Records from a data source:
= = = = = = =

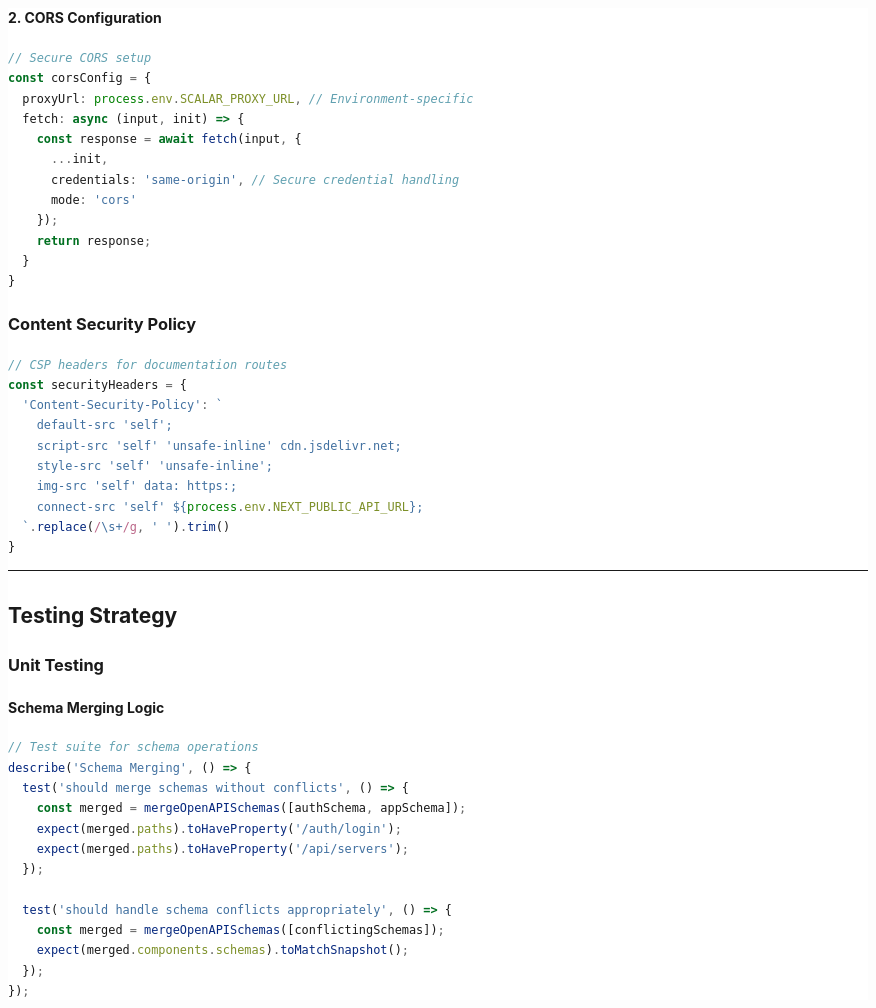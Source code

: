 #### **2. CORS Configuration**
```typescript
// Secure CORS setup
const corsConfig = {
  proxyUrl: process.env.SCALAR_PROXY_URL, // Environment-specific
  fetch: async (input, init) => {
    const response = await fetch(input, {
      ...init,
      credentials: 'same-origin', // Secure credential handling
      mode: 'cors'
    });
    return response;
  }
}
```

### **Content Security Policy**

```typescript
// CSP headers for documentation routes
const securityHeaders = {
  'Content-Security-Policy': `
    default-src 'self';
    script-src 'self' 'unsafe-inline' cdn.jsdelivr.net;
    style-src 'self' 'unsafe-inline';
    img-src 'self' data: https:;
    connect-src 'self' ${process.env.NEXT_PUBLIC_API_URL};
  `.replace(/\s+/g, ' ').trim()
}
```

---

## Testing Strategy

### **Unit Testing**

#### **Schema Merging Logic**
```typescript
// Test suite for schema operations
describe('Schema Merging', () => {
  test('should merge schemas without conflicts', () => {
    const merged = mergeOpenAPISchemas([authSchema, appSchema]);
    expect(merged.paths).toHaveProperty('/auth/login');
    expect(merged.paths).toHaveProperty('/api/servers');
  });

  test('should handle schema conflicts appropriately', () => {
    const merged = mergeOpenAPISchemas([conflictingSchemas]);
    expect(merged.components.schemas).toMatchSnapshot();
  });
});
```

= = = = = = =

### Task item
The answer should be a single number: the count of lines in the records that hold the string "Policy".

### Worked solution
2